Exercise description: An unchanged copy of each entry below is needed; keep the pictures out of it.

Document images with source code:
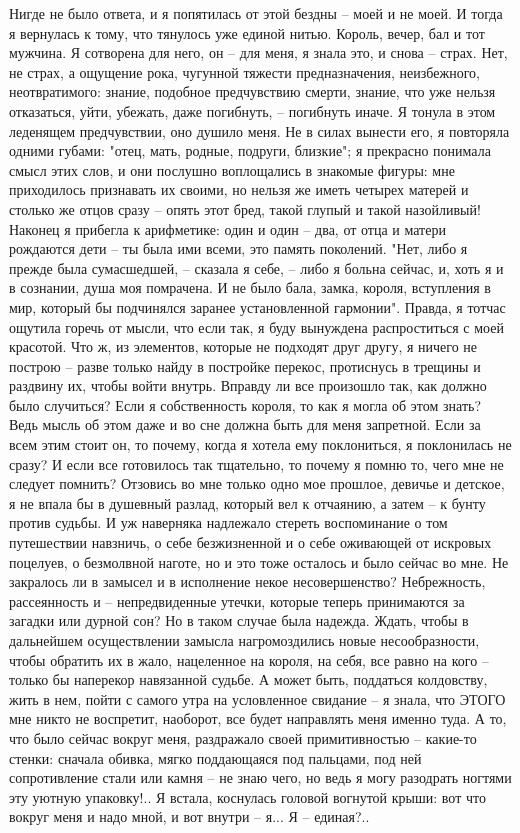 Нигде не  было ответа, и я  попятилась от этой бездны  -- моей и не  моей. И
тогда я вернулась к тому, что  тянулось уже единой нитью. Король, вечер, бал
и тот мужчина. Я сотворена для него, он -- для меня, я знала это, и снова --
страх.  Нет, не  страх, а  ощущение рока,  чугунной тяжести  предназначения,
неизбежного,  неотвратимого: знание,  подобное предчувствию  смерти, знание,
что  уже нельзя  отказаться,  уйти, убежать,  даже  погибнуть, --  погибнуть
иначе. Я тонула  в этом леденящем предчувствии, оно душило  меня. Не в силах
вынести  его,  я повторяла  одними  губами:  "отец, мать,  родные,  подруги,
близкие"; я прекрасно понимала смысл этих слов, и они послушно воплощались в
знакомые фигуры:  мне приходилось признавать  их своими, но нельзя  же иметь
четырех матерей и столько же отцов сразу  -- опять этот бред, такой глупый и
такой назойливый!  Наконец я прибегла к  арифметике: один и один  -- два, от
отца и  матери рождаются дети  -- ты была  ими всеми, это  память поколений.
"Нет, либо я  прежде была сумасшедшей, --  сказала я себе, --  либо я больна
сейчас, и, хоть я  и в сознании, душа моя помрачена. И  не было бала, замка,
короля,  вступления  в  мир,  который бы  подчинялся  заранее  установленной
гармонии". Правда,  я тотчас ощутила горечь  от мысли, что если  так, я буду
вынуждена распроститься  с моей  красотой. Что ж,  из элементов,  которые не
подходят друг другу,  я ничего не построю -- разве  только найду в постройке
перекос, протиснусь в трещины и раздвину  их, чтобы войти внутрь. Вправду ли
все произошло так,  как должно было случиться? Если  я собственность короля,
то как я могла  об этом знать? Ведь мысль об этом даже  и во сне должна быть
для меня запретной.  Если за всем этим  стоит он, то почему,  когда я хотела
ему  поклониться,  я  поклонилась  не  сразу?  И  если  все  готовилось  так
тщательно, то  почему я помню то,  чего мне не следует  помнить? Отзовись во
мне только  одно мое прошлое,  девичье и детское, я  не впала бы  в душевный
разлад, который  вел к  отчаянию, а  затем --  к бунту  против судьбы.  И уж
наверняка  надлежало  стереть воспоминание  о  том  путешествии навзничь,  о
себе  безжизненной и  о себе  оживающей от  искровых поцелуев,  о безмолвной
наготе, но  и это  тоже осталось  и было сейчас  во мне.  Не закралось  ли в
замысел и в исполнение некое  несовершенство? Небрежность, рассеянность и --
непредвиденные утечки, которые теперь принимаются за загадки или дурной сон?
Но  в таком  случае была  надежда. Ждать,  чтобы в  дальнейшем осуществлении
замысла  нагромоздились  новые несообразности,  чтобы  обратить  их в  жало,
нацеленное на  короля, на  себя, все  равно на кого  -- только  бы наперекор
навязанной судьбе. А  может быть, поддаться колдовству, жить в  нем, пойти с
самого  утра на  условленное свидание  -- я  знала, что  ЭТОГО мне  никто не
воспретит, наоборот, все  будет направлять меня именно туда. А  то, что было
сейчас  вокруг меня,  раздражало  своей примитивностью  -- какие-то  стенки:
сначала обивка, мягко поддающаяся под  пальцами, под ней сопротивление стали
или камня  -- не  знаю чего,  но ведь  я могу  разодрать ногтями  эту уютную
упаковку!.. Я встала, коснулась головой  вогнутой крыши: вот что вокруг меня
и надо мной, и вот внутри -- я... Я -- единая?..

Result:
 Нигде не  было ответа, и я  попятилась от этой бездны  -- моей и не  моей. И
тогда я вернулась к тому, что  тянулось уже единой нитью. Король, вечер, бал
и тот мужчина. Я сотворена для него, он -- для меня, я знала это, и снова --
страх.  Нет, не  страх, а  ощущение рока,  чугунной тяжести  предназначения,
неизбежного,  неотвратимого: знание,  подобное предчувствию  смерти, знание,
что  уже нельзя  отказаться,  уйти, убежать,  даже  погибнуть, --  погибнуть
иначе. Я тонула  в этом леденящем предчувствии, оно душило  меня. Не в силах
вынести  его,  я повторяла  одними  губами:  "отец, мать,  родные,  подруги,
близкие"; я прекрасно понимала смысл этих слов, и они послушно воплощались в
знакомые фигуры:  мне приходилось признавать  их своими, но нельзя  же иметь
четырех матерей и столько же отцов сразу  -- опять этот бред, такой глупый и
такой назойливый!  Наконец я прибегла к  арифметике: один и один  -- два, от
отца и  матери рождаются дети  -- ты была  ими всеми, это  память поколений.
"Нет, либо я  прежде была сумасшедшей, --  сказала я себе, --  либо я больна
сейчас, и, хоть я  и в сознании, душа моя помрачена. И  не было бала, замка,
короля,  вступления  в  мир,  который бы  подчинялся  заранее  установленной
гармонии". Правда,  я тотчас ощутила горечь  от мысли, что если  так, я буду
вынуждена распроститься  с моей  красотой. Что ж,  из элементов,  которые не
подходят друг другу,  я ничего не построю -- разве  только найду в постройке
перекос, протиснусь в трещины и раздвину  их, чтобы войти внутрь. Вправду ли
все произошло так,  как должно было случиться? Если  я собственность короля,
то как я могла  об этом знать? Ведь мысль об этом даже  и во сне должна быть
для меня запретной.  Если за всем этим  стоит он, то почему,  когда я хотела
ему  поклониться,  я  поклонилась  не  сразу?  И  если  все  готовилось  так
тщательно, то  почему я помню то,  чего мне не следует  помнить? Отзовись во
мне только  одно мое прошлое,  девичье и детское, я  не впала бы  в душевный
разлад, который  вел к  отчаянию, а  затем --  к бунту  против судьбы.  И уж
наверняка  надлежало  стереть воспоминание  о  том  путешествии навзничь,  о
себе  безжизненной и  о себе  оживающей от  искровых поцелуев,  о безмолвной
наготе, но  и это  тоже осталось  и было сейчас  во мне.  Не закралось  ли в
замысел и в исполнение некое  несовершенство? Небрежность, рассеянность и --
непредвиденные утечки, которые теперь принимаются за загадки или дурной сон?
Но  в таком  случае была  надежда. Ждать,  чтобы в  дальнейшем осуществлении
замысла  нагромоздились  новые несообразности,  чтобы  обратить  их в  жало,
нацеленное на  короля, на  себя, все  равно на кого  -- только  бы наперекор
навязанной судьбе. А  может быть, поддаться колдовству, жить в  нем, пойти с
самого  утра на  условленное свидание  -- я  знала, что  ЭТОГО мне  никто не
воспретит, наоборот, все  будет направлять меня именно туда. А  то, что было
сейчас  вокруг меня,  раздражало  своей примитивностью  -- какие-то  стенки:
сначала обивка, мягко поддающаяся под  пальцами, под ней сопротивление стали
или камня  -- не  знаю чего,  но ведь  я могу  разодрать ногтями  эту уютную
упаковку!.. Я встала, коснулась головой  вогнутой крыши: вот что вокруг меня
и надо мной, и вот внутри -- я... Я -- единая?..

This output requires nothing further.